One-third of Americans are willing to eat lab-grown meat regularly

Ars Technica » Scientific Method 2017-04-07

Are we on the cusp of the consumer biotech age, when lab-grown meat will be just as common as farmed meat? Recently, a company called Memphis Meats started selling in-vitro meat (IVM) that apparently tastes just like delicious chicken and duck. But if we want the price on an IVM burger to get below $1,000, we need consumers to buy lots of the stuff. That's why two Australian researchers from the University of Queensland decided to study what the US public currently thinks about eating IVM.

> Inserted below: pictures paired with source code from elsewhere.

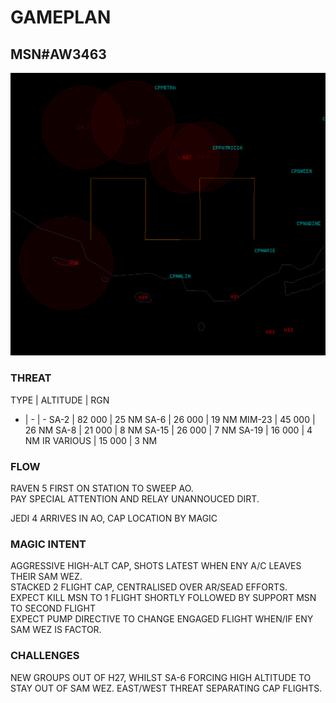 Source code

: # GAMEPLAN
## MSN#AW3463

![AO](AO10.PNG)

### THREAT

TYPE | ALTITUDE | RGN
- | - | -
SA-2 | 82 000 | 25 NM
SA-6 | 26 000  | 19 NM 
MIM-23 | 45 000 | 26 NM
SA-8  | 21 000 | 8 NM
SA-15 | 26 000 | 7 NM
SA-19 | 16 000 | 4 NM
IR VARIOUS | 15 000 | 3 NM


### FLOW

RAVEN 5 FIRST ON STATION TO SWEEP AO.  
PAY SPECIAL ATTENTION AND RELAY UNANNOUCED DIRT.  
  
JEDI 4 ARRIVES IN AO, CAP LOCATION BY MAGIC

### MAGIC INTENT

AGGRESSIVE HIGH-ALT CAP, SHOTS LATEST WHEN ENY A/C LEAVES THEIR SAM WEZ.  
STACKED 2 FLIGHT CAP, CENTRALISED OVER AR/SEAD EFFORTS.  
EXPECT KILL MSN TO 1 FLIGHT SHORTLY FOLLOWED BY SUPPORT MSN TO SECOND FLIGHT  
EXPECT PUMP DIRECTIVE TO CHANGE ENGAGED FLIGHT WHEN/IF ENY SAM WEZ IS FACTOR.  


### CHALLENGES

NEW GROUPS OUT OF H27, WHILST SA-6 FORCING HIGH ALTITUDE TO STAY OUT OF SAM WEZ.
EAST/WEST THREAT SEPARATING CAP FLIGHTS.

Psychologist Matti Wilks and veterinary scientist Clive Phillips surveyed 673 people via Mechanical Turk, asking a wide range of questions about their backgrounds and attitudes toward meat eating. What they found is that roughly two-thirds of their subjects would be willing to try IVM, and a third thought it might become a regular part of their diets. Wilks and Phillips suggest that this means people are open to eating IVM, but don't think it would replace farmed meat.

That said, none of these subjects had ever eaten IVM before. Given that 79 percent of them were concerned that IVM would lack flavor or aesthetic appeal, it's possible they might change their minds if it tasted exactly like farmed meat. Many people were also dissuaded by the idea of paying more for IVM than farmed meat. Presumably these subjects might become regular consumers if IVM were tasty and affordable.